SUPPLIED MATERIAL section start

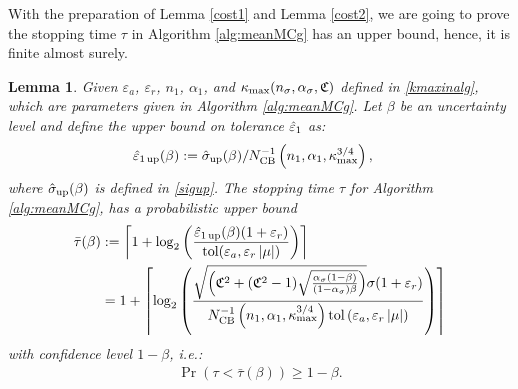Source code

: \documentclass{iitthesis}
\newtheorem{lemma}[theorem]{Lemma}
\theoremstyle{definition}
\begin{document}
With the preparation of Lemma \ref{cost1} and Lemma \ref{cost2}, we are going to prove the stopping time $\tau$ in Algorithm \ref{alg:meanMCg} has an upper bound, hence, it is finite almost surely.
\begin{lemma}\label{tauprobbound}
Given $\varepsilon_a$, $\varepsilon_r$, $n_1$, $\alpha_1$, and $\kappa_{\max}(n_\sigma, \alpha_\sigma, \mathfrak{C})$ defined in \eqref{kmaxinalg}, which are parameters given in Algorithm \ref{alg:meanMCg}. Let $\beta$ be an uncertainty level and define the upper bound on tolerance $\hat{\varepsilon}_1$ as:
\begin{align}\label{eps1updef}
\hat{\varepsilon}_{1\operatorname{up}}(\beta)&:=\hat{\sigma}_{\operatorname{up}}(\beta)/N_{\text{CB}}^{-1}\left(n_1,\alpha_1,\kappa_{\max}^{3/4}\right),
\end{align}
where $\hat{\sigma}_{\operatorname{up}}(\beta)$ is defined in \eqref{sigup}. The stopping time $\tau$ for Algorithm \ref{alg:meanMCg}, has a probabilistic upper bound
\begin{align}
\bar{\tau}(\beta)&:= \left \lceil 1+\log_2 \left(\frac{\hat{\varepsilon}_{1\operatorname{up}}(\beta)(1+\varepsilon_r)}{ \operatorname{tol}(\varepsilon_a,\varepsilon_r \left \lvert \mu \right \rvert)}\right) \right \rceil \label{taubardef} \\
&=1+\left \lceil \log_2 \left(\frac{\sqrt{\left(\mathfrak{C}^2+(\mathfrak{C}^2-1)\sqrt{\frac{\alpha_{\sigma}(1-\beta)}{(1-\alpha_{\sigma})\beta}}\right)}\sigma(1+\varepsilon_r)}{ N_{\text{CB}}^{-1}\left(n_1,\alpha_1,\kappa_{\max}^{3/4}\right)\operatorname{tol}\left(\varepsilon_a,\varepsilon_r \left \lvert \mu \right \rvert\right)}\right)\right \rceil \label{taubarexplicitdef}
\end{align}
with confidence level $1-\beta$, i.e.:
\begin{align}\label{ineq:taufinite}
\Pr(\tau <\bar{\tau}(\beta)) \geq 1-\beta.
\end{align}
\end{lemma}
\end{document}

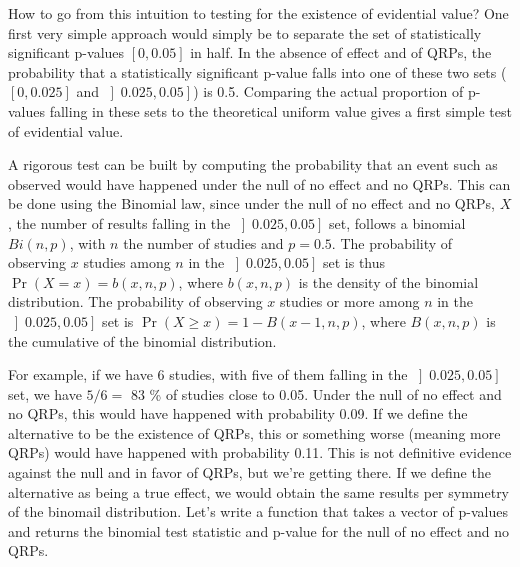 \documentclass[]{book}
\theoremstyle{definition}
\theoremstyle{definition}
\theoremstyle{definition}
\theoremstyle{remark}
\begin{document}
How to go from this intuition to testing for the existence of evidential value?
One first very simple approach would simply be to separate the set of statistically significant p-values \(\left[0,0.05\right]\) in half.
In the absence of effect and of QRPs, the probability that a statistically significant p-value falls into one of these two sets (\(\left[0,0.025\right]\) and \(\left]0.025,0.05\right]\)) is 0.5.
Comparing the actual proportion of p-values falling in these sets to the theoretical uniform value gives a first simple test of evidential value.

A rigorous test can be built by computing the probability that an event such as observed would have happened under the null of no effect and no QRPs.
This can be done using the Binomial law, since under the null of no effect and no QRPs, \(X\), the number of results falling in the \(\left]0.025,0.05\right]\) set, follows a binomial \(Bi(n,p)\), with \(n\) the number of studies and \(p=0.5\).
The probability of observing \(x\) studies among \(n\) in the \(\left]0.025,0.05\right]\) set is thus \(\Pr(X=x)=b(x,n,p)\), where \(b(x,n,p)\) is the density of the binomial distribution.
The probability of observing \(x\) studies or more among \(n\) in the \(\left]0.025,0.05\right]\) set is \(\Pr(X\geq x)=1-B(x-1,n,p)\), where \(B(x,n,p)\) is the cumulative of the binomial distribution.

For example, if we have 6 studies, with five of them falling in the \(\left]0.025,0.05\right]\) set, we have \(5/6=\) 83 \% of studies close to 0.05.
Under the null of no effect and no QRPs, this would have happened with probability 0.09.
If we define the alternative to be the existence of QRPs, this or something worse (meaning more QRPs) would have happened with probability 0.11.
This is not definitive evidence against the null and in favor of QRPs, but we're getting there.
If we define the alternative as being a true effect, we would obtain the same results per symmetry of the binomail distribution.
Let's write a function that takes a vector of p-values and returns the binomial test statistic and p-value for the null of no effect and no QRPs.
\end{document}

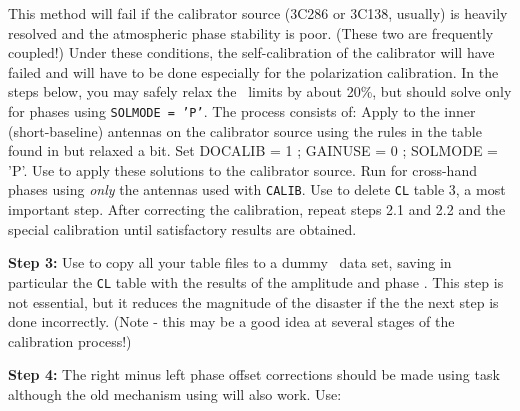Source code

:      This method will fail if the calibrator source (3C286 or 3C138,
usually) is heavily resolved and the atmospheric phase stability is
poor.  (These two are frequently coupled!)  Under these conditions,
the self-calibration of the calibrator will have failed and will have
to be done especially for the polarization calibration.  In the steps
below, you may safely relax the \uv\ limits by about 20\%, but should
solve only for phases using {\tt SOLMODE = 'P'}.  The process consists
of:
\xben
\vspace{-7pt}
 Apply {\tt {}} to the inner (short-baseline)
     antennas on the calibrator source using the rules in the table
     found in  but relaxed a bit.  Set {\us DOCALIB = 1
     ; GAINUSE = 0 ; SOLMODE = 'P'}.
 Use {\tt {}} to apply these solutions to the
     calibrator source.
 Run {\tt {}} for cross-hand phases using {\it
     only\/} the antennas used with \hbox{{\tt CALIB}}.
 Use {\tt {}} to delete {\tt CL} table 3, a most
     important step.
\xeen
\vspace{-14pt}
\noindent After correcting the calibration, repeat steps 2.1 and 2.2 and
the special calibration until satisfactory results are obtained.

     {\bf Step 3:} Use {\tt {}} to copy all your table files
to a dummy \uv\ data set, saving in particular the {\tt CL} table with
the results of the amplitude and phase .  This step
is not essential, but it reduces the magnitude of the disaster if the
the next step is done incorrectly.  (Note - this may be a good idea at
several stages of the calibration process!)

     {\bf Step 4:} The right minus left phase offset corrections
should be made using task {\tt {}} although the old
mechanism using {\tt {}} will also work.  Use:

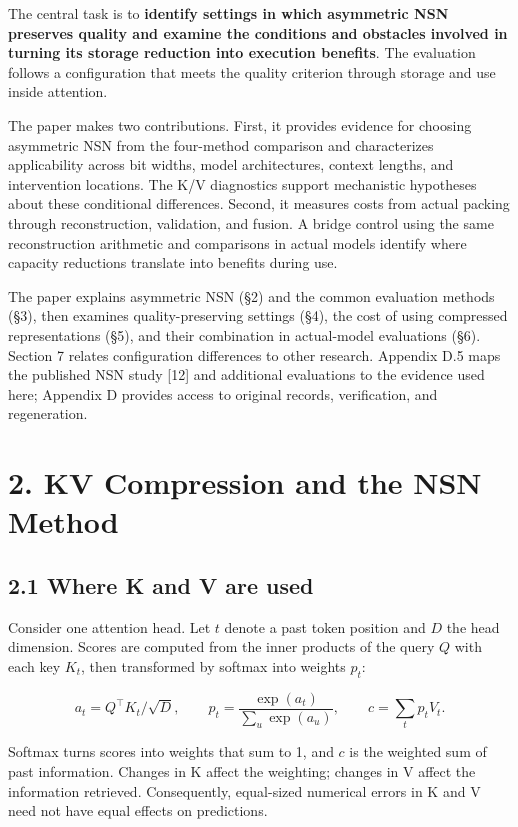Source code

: \documentclass[10pt,a4paper]{article}
\begin{document}
The central task is to \textbf{identify settings in which asymmetric NSN preserves quality and examine the conditions and obstacles involved in turning its storage reduction into execution benefits}. The evaluation follows a configuration that meets the quality criterion through storage and use inside attention.

The paper makes two contributions. First, it provides evidence for choosing asymmetric NSN from the four-method comparison and characterizes applicability across bit widths, model architectures, context lengths, and intervention locations. The K/V diagnostics support mechanistic hypotheses about these conditional differences. Second, it measures costs from actual packing through reconstruction, validation, and fusion. A bridge control using the same reconstruction arithmetic and comparisons in actual models identify where capacity reductions translate into benefits during use.

The paper explains asymmetric NSN (§2) and the common evaluation methods (§3), then examines quality-preserving settings (§4), the cost of using compressed representations (§5), and their combination in actual-model evaluations (§6). Section 7 relates configuration differences to other research. Appendix D.5 maps the published NSN study {[}12{]} and additional evaluations to the evidence used here; Appendix D provides access to original records, verification, and regeneration.

\section{2. KV Compression and the NSN Method}\label{kv-compression-and-the-nsn-method}

\subsection{2.1 Where K and V are used}\label{where-k-and-v-are-used}

Consider one attention head. Let \(t\) denote a past token position and \(D\) the head dimension. Scores are computed from the inner products of the query \(Q\) with each key \(K_t\), then transformed by softmax into weights \(p_t\):

\[
a_t=Q^\top K_t/\sqrt D,\qquad
p_t=\frac{\exp(a_t)}{\sum_u\exp(a_u)},\qquad
c=\sum_t p_tV_t.
\]

Softmax turns scores into weights that sum to 1, and \(c\) is the weighted sum of past information. Changes in K affect the weighting; changes in V affect the information retrieved. Consequently, equal-sized numerical errors in K and V need not have equal effects on predictions.
\end{document}
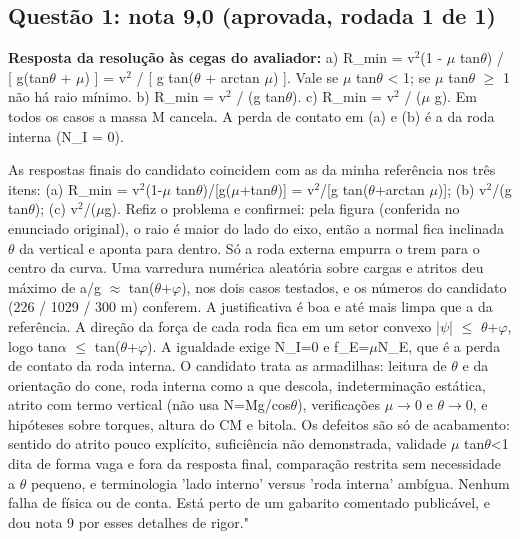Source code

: \documentclass{article}%
\begin{document}
\subsection*{Questão 1: nota 9,0 (aprovada, rodada 1 de 1)}%
\textbf{Resposta da resolução às cegas do avaliador:} a) R\_min = v$^2$(1 - $\mu$ tan$\theta$) / {[} g(tan$\theta$ + $\mu$) {]} = v$^2$ / {[} g tan($\theta$ + arctan $\mu$) {]}. Vale se $\mu$ tan$\theta$ < 1; se $\mu$ tan$\theta$ $\geq$ 1 não há raio mínimo.\newline%
b) R\_min = v$^2$ / (g tan$\theta$).\newline%
c) R\_min = v$^2$ / ($\mu$ g).\newline%
\newline%
Em todos os casos a massa M cancela. A perda de contato em (a) e (b) é a da roda interna (N\_I = 0).\par %
As respostas finais do candidato coincidem com as da minha referência nos três itens: (a) R\_min = v$^2$(1-$\mu$ tan$\theta$)/{[}g($\mu$+tan$\theta$){]} = v$^2$/{[}g tan($\theta$+arctan $\mu$){]}; (b) v$^2$/(g tan$\theta$); (c) v$^2$/($\mu$g). Refiz o problema e confirmei: pela figura (conferida no enunciado original), o raio é maior do lado do eixo, então a normal fica inclinada $\theta$ da vertical e aponta para dentro. Só a roda externa empurra o trem para o centro da curva. Uma varredura numérica aleatória sobre cargas e atritos deu máximo de a/g $\approx$ tan($\theta$+$\varphi$), nos dois casos testados, e os números do candidato (226 / 1029 / 300 m) conferem. A justificativa é boa e até mais limpa que a da referência. A direção da força de cada roda fica em um setor convexo |$\psi$| $\leq$ $\theta$+$\varphi$, logo tan$\alpha$ $\leq$ tan($\theta$+$\varphi$). A igualdade exige N\_I=0 e f\_E=$\mu$N\_E, que é a perda de contato da roda interna. O candidato trata as armadilhas: leitura de $\theta$ e da orientação do cone, roda interna como a que descola, indeterminação estática, atrito com termo vertical (não usa N=Mg/cos$\theta$), verificações $\mu$$\to$0 e $\theta$$\to$0, e hipóteses sobre torques, altura do CM e bitola. Os defeitos são só de acabamento: sentido do atrito pouco explícito, suficiência não demonstrada, validade $\mu$ tan$\theta$<1 dita de forma vaga e fora da resposta final, comparação restrita sem necessidade a $\theta$ pequeno, e terminologia 'lado interno' versus 'roda interna' ambígua. Nenhum falha de física ou de conta. Está perto de um gabarito comentado publicável, e dou nota 9 por esses detalhes de rigor."%
\end{document}
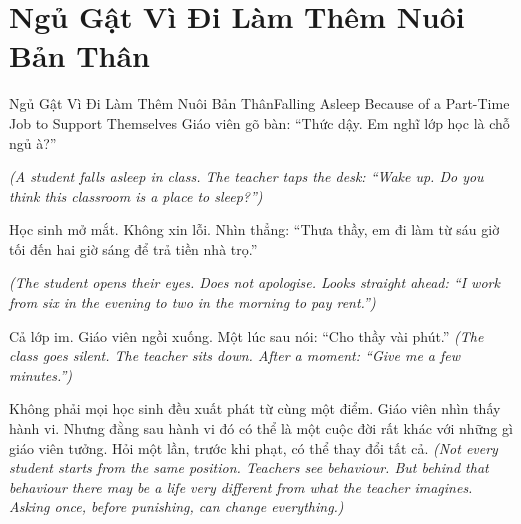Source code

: \section{Ngủ Gật Vì Đi Làm Thêm Nuôi Bản Thân}
\begin{truyen}{Ngủ Gật Vì Đi Làm Thêm Nuôi Bản Thân}{Falling Asleep Because of a Part-Time Job to Support Themselves}
 Giáo viên gõ bàn: ``Thức dậy. Em nghĩ lớp học là chỗ ngủ à?''

\textit{(A student falls asleep in class. The teacher taps the desk: ``Wake up. Do you think this classroom is a place to sleep?'')}

Học sinh mở mắt. Không xin lỗi. Nhìn thẳng: ``Thưa thầy, em đi làm từ sáu giờ tối đến hai giờ sáng để trả tiền nhà trọ.''

\textit{(The student opens their eyes. Does not apologise. Looks straight ahead: ``I work from six in the evening to two in the morning to pay rent.'')}

Cả lớp im. Giáo viên ngồi xuống. Một lúc sau nói: ``Cho thầy vài phút.''
\textit{(The class goes silent. The teacher sits down. After a moment: ``Give me a few minutes.'')}

\begin{baihoc}
Không phải mọi học sinh đều xuất phát từ cùng một điểm. Giáo viên nhìn thấy hành vi. Nhưng đằng sau hành vi đó có thể là một cuộc đời rất khác với những gì giáo viên tưởng. Hỏi một lần, trước khi phạt, có thể thay đổi tất cả.
\textit{(Not every student starts from the same position. Teachers see behaviour. But behind that behaviour there may be a life very different from what the teacher imagines. Asking once, before punishing, can change everything.)}
\end{baihoc}
\end{truyen}

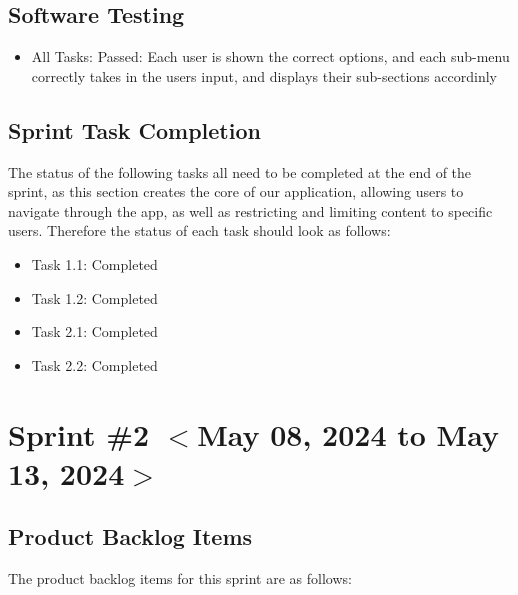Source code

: \documentclass{scrreprt}
\begin{document}
% 
\subsection{Software Testing}

\begin{itemize}
    \item All Tasks: Passed: Each user is shown the correct options, and each sub-menu correctly takes in the users input, and displays their sub-sections accordinly
\end{itemize}
% 
\subsection{Sprint Task Completion}

The status of the following tasks all need to be completed at the end of the sprint, as this section creates the core of our application, allowing users to navigate through the app, as well as restricting and limiting content to specific users. Therefore the status of each task should look as follows:

\begin{itemize}
    \item Task 1.1: Completed
    \item Task 1.2: Completed
    \item Task 2.1: Completed
    \item Task 2.2: Completed
\end{itemize}

% 
% 
\section{Sprint \#2 $<$May 08, 2024 to May 13, 2024$>$}

% 
\subsection{Product Backlog Items}
The product backlog items for this sprint are as follows:
\end{document}
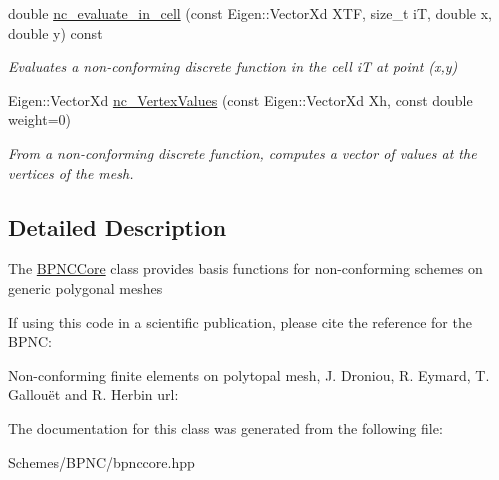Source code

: \begin{DoxyCompactItemize}
double \hyperlink{group__BPNC_ga7a82bab8fa4bfe4f99796db632d9411d}{nc\+\_\+evaluate\+\_\+in\+\_\+cell} (const Eigen\+::\+Vector\+Xd X\+TF, size\+\_\+t iT, double x, double y) const
\begin{DoxyCompactList}\small\item\em Evaluates a non-\/conforming discrete function in the cell iT at point (x,y) \end{DoxyCompactList}\item 
Eigen\+::\+Vector\+Xd \hyperlink{group__BPNC_ga2c3a632143dcb66992710d39cfb9ed42}{nc\+\_\+\+Vertex\+Values} (const Eigen\+::\+Vector\+Xd Xh, const double weight=0)
\begin{DoxyCompactList}\small\item\em From a non-\/conforming discrete function, computes a vector of values at the vertices of the mesh. \end{DoxyCompactList}\end{DoxyCompactItemize}


\subsection{Detailed Description}
The \hyperlink{classHArDCore2D_1_1BPNCCore}{B\+P\+N\+C\+Core} class provides basis functions for non-\/conforming schemes on generic polygonal meshes

If using this code in a scientific publication, please cite the reference for the B\+P\+NC\+:

Non-\/conforming finite elements on polytopal mesh, J. Droniou, R. Eymard, T. Gallouët and R. Herbin url\+: 

The documentation for this class was generated from the following file\+:\begin{DoxyCompactItemize}
\item 
Schemes/\+B\+P\+N\+C/bpnccore.\+hpp\end{DoxyCompactItemize}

SUPPLIED MATERIAL section end

Return, exactly as written, only those lines that run from the one with "generic polygonal meshes" to the last line of the data, both of those lines included.

The \hyperlink{classHArDCore2D_1_1BPNCCore}{B\+P\+N\+C\+Core} class provides basis functions for non-\/conforming schemes on generic polygonal meshes

If using this code in a scientific publication, please cite the reference for the B\+P\+NC\+:

Non-\/conforming finite elements on polytopal mesh, J. Droniou, R. Eymard, T. Gallouët and R. Herbin url\+: 

The documentation for this class was generated from the following file\+:\begin{DoxyCompactItemize}
\item 
Schemes/\+B\+P\+N\+C/bpnccore.\+hpp\end{DoxyCompactItemize}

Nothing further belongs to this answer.